Making customer service the best it can be is a part of what I do every day.
I’m curious: when you write to customer support, how quickly do you expect a response?
Who have you had outstanding experiences with when you’ve had to write to customer support for a piece of software or web application that you use?
The response time that I expect from a company seems to scale with the method that I use to contact them. If I email a larger business (amazon, LLBean), I am happy if I receive an answer in twenty-four hours. These issues are usually lower priority, and so I’m not hitting “new mail” for the answer. A longer response is ok if I’m warned up front, e.g. with an auto-respond email from the company.

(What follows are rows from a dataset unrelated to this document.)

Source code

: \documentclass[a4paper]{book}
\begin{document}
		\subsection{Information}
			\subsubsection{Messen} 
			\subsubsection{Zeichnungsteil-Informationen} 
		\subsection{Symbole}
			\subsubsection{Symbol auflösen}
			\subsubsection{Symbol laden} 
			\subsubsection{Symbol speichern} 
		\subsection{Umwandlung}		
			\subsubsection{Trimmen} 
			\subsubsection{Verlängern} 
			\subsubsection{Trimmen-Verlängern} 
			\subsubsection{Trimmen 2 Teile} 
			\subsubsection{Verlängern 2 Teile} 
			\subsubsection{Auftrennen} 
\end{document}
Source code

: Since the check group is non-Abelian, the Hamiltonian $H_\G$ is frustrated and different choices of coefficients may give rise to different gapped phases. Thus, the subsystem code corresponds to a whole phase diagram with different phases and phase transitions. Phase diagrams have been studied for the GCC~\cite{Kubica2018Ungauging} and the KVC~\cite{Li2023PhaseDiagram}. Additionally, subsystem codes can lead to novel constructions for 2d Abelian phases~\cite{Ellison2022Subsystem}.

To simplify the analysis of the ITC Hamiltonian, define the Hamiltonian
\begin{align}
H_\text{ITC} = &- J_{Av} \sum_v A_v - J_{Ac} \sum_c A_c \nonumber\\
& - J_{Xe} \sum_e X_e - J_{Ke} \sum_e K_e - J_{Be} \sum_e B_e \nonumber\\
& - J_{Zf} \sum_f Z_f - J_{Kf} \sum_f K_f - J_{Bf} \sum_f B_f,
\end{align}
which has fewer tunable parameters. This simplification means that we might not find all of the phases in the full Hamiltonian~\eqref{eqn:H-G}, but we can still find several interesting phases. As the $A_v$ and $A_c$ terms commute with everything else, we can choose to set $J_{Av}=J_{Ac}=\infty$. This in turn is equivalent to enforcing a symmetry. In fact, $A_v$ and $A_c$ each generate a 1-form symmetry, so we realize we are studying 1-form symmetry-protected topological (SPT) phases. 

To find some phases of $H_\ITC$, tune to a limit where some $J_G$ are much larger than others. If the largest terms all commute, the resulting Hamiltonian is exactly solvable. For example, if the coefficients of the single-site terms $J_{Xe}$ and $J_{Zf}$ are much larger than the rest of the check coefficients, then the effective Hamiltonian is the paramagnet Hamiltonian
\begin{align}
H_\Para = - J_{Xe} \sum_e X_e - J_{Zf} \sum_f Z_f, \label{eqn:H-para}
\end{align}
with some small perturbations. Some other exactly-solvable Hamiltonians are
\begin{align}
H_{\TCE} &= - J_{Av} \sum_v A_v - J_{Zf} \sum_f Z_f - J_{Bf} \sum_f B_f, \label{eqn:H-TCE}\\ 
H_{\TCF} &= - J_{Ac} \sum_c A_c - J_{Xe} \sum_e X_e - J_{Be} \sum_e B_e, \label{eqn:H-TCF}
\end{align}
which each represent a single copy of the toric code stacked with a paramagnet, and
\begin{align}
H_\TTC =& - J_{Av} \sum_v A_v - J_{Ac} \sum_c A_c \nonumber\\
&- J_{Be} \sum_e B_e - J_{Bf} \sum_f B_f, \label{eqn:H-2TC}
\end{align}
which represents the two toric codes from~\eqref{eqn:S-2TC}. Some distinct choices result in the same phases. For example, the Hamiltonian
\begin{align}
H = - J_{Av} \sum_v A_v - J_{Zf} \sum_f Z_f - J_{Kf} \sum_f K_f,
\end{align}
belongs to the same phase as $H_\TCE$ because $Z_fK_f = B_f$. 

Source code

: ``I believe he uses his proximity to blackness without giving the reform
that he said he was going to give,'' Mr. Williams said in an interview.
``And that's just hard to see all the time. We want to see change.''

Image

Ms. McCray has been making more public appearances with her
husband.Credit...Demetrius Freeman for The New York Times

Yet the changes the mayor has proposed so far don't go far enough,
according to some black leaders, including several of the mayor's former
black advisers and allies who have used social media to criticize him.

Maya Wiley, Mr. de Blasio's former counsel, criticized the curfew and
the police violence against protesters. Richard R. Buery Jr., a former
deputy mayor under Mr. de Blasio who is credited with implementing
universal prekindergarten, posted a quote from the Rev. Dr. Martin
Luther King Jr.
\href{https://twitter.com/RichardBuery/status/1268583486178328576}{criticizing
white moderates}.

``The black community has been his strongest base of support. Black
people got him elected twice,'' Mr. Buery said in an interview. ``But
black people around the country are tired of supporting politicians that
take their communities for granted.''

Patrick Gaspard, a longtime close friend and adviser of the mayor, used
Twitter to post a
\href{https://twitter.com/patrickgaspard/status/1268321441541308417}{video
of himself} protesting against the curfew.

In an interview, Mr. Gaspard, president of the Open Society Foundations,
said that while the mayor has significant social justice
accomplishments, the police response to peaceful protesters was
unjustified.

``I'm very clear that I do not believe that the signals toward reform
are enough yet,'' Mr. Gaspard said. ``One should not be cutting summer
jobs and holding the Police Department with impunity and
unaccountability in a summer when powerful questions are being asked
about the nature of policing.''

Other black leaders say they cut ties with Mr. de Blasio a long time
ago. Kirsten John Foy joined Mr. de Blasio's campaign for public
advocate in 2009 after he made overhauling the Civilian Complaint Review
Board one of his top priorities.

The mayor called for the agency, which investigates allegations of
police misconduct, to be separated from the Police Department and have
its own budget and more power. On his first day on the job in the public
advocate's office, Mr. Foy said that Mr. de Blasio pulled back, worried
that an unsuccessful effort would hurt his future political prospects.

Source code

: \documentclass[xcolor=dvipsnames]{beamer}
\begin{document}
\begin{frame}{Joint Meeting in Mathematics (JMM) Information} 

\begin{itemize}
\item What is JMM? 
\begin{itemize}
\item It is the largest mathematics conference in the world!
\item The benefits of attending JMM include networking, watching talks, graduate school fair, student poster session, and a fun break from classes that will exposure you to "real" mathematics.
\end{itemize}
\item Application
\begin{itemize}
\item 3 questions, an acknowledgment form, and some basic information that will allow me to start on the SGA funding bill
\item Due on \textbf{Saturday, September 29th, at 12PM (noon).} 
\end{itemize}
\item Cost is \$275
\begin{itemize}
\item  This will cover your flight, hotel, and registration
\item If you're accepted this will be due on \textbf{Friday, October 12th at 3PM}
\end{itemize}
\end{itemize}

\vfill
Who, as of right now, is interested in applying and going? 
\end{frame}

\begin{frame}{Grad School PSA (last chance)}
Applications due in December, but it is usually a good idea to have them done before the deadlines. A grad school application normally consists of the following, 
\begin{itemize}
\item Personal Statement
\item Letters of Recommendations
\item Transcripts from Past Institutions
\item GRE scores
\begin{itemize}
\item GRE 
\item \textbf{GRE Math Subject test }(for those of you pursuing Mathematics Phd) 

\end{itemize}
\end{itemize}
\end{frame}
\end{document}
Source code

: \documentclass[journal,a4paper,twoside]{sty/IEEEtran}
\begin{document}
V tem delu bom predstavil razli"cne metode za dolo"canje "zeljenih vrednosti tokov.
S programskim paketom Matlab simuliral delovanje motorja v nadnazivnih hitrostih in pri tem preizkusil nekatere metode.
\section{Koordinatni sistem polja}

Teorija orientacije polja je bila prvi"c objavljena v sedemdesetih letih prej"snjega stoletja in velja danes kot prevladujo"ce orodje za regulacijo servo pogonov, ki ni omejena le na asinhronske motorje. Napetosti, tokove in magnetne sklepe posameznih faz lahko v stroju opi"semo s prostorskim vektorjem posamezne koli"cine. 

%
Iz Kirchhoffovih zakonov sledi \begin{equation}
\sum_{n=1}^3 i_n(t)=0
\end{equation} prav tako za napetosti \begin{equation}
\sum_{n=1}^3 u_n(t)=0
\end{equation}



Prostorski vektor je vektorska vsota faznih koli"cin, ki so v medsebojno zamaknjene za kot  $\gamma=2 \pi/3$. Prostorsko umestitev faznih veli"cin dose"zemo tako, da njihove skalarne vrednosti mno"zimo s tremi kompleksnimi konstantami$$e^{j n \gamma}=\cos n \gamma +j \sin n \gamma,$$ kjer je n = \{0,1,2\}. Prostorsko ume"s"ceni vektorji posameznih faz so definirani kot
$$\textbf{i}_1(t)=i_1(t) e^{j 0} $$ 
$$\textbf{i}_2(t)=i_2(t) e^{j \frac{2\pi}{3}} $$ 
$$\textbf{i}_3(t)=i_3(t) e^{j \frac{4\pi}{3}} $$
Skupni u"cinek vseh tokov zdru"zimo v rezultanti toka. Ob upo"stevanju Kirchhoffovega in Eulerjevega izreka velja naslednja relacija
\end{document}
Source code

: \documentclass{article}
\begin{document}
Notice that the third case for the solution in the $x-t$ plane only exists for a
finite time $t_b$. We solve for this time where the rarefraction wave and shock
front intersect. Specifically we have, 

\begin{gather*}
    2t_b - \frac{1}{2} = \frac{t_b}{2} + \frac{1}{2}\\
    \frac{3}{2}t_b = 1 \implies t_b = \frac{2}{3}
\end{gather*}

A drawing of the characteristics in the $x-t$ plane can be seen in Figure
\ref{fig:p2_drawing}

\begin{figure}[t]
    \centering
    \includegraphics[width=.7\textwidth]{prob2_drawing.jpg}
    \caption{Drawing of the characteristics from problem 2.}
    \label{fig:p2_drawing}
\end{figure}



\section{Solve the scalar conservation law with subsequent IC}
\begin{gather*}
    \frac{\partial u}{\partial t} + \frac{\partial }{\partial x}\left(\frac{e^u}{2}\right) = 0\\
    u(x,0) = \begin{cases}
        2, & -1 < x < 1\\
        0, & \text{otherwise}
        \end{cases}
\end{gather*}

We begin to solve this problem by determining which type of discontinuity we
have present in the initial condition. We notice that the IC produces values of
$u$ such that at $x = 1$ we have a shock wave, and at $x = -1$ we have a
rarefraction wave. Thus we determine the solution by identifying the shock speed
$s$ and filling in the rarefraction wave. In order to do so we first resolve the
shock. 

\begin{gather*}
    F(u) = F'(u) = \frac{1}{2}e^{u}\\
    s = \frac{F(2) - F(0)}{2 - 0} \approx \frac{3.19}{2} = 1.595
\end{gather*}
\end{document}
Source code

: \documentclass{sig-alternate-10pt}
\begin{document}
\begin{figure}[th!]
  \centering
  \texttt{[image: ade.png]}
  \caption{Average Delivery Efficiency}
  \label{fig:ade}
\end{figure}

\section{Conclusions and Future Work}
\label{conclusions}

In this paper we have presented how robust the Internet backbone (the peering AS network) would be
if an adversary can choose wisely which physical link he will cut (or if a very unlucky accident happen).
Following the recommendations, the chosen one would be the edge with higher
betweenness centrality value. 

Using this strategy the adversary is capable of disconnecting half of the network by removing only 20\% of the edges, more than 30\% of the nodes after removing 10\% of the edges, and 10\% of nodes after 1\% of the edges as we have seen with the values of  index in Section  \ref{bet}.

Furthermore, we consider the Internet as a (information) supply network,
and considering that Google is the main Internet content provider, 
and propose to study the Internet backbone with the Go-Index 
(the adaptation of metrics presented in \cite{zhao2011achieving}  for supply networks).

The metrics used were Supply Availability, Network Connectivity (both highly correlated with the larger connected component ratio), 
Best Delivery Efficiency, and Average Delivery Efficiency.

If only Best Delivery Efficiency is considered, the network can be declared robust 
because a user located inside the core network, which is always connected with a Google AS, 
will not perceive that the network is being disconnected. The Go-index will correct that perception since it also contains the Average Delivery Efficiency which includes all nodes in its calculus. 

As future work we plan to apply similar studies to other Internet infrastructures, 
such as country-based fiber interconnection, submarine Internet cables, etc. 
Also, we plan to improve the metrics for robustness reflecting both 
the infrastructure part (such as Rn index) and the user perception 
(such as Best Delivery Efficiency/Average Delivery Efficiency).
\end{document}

If a company encourages me to contact them via twitter, I expect to hear back in a much shorter amount of time – within an hour or two. Recently I tweeted a question to my hosting company about the server being offline, and they never got back to me. Incredibly bad customer service, and in a public forum.
On the flip side, I also work at a software helpdesk. When a new ticket is assigned to me, I make a point to acknowledge it within the hour, even if it is just to say that I’m working on the issue. My experience has been that users are more patient if you are upfront about what is going on: contacting the software team, the responsible person is out of the office until tomorrow, etc.
hope it helps!
— liz
Thanks Lizzy!
I agree: acknowledging a ticket that may not be solved immediately really makes a difference. Customers appreciate the fact that you’re aware of their issue and have a plan to resolve it.
I’m kind of down on auto-responders myself–they actually leave me feeling a bit cold. The ones I’ve experienced (see my post on Boxbe customer support) were thrown in as hurdles, in that you had to actually read through it and email a *second* address if you really wanted your request to be reviewed. If you ignored it, as one might for an auto-response, you’d never hear back. I feel personally, that the first reply to the customer should be instructions on how to solve the issue.
Twitter is an interesting medium. I find it tricky to provide great support in < 140 characters, yet customers do demand instant, comprehensive responses. I'm curious about how best to manage expectations within that medium.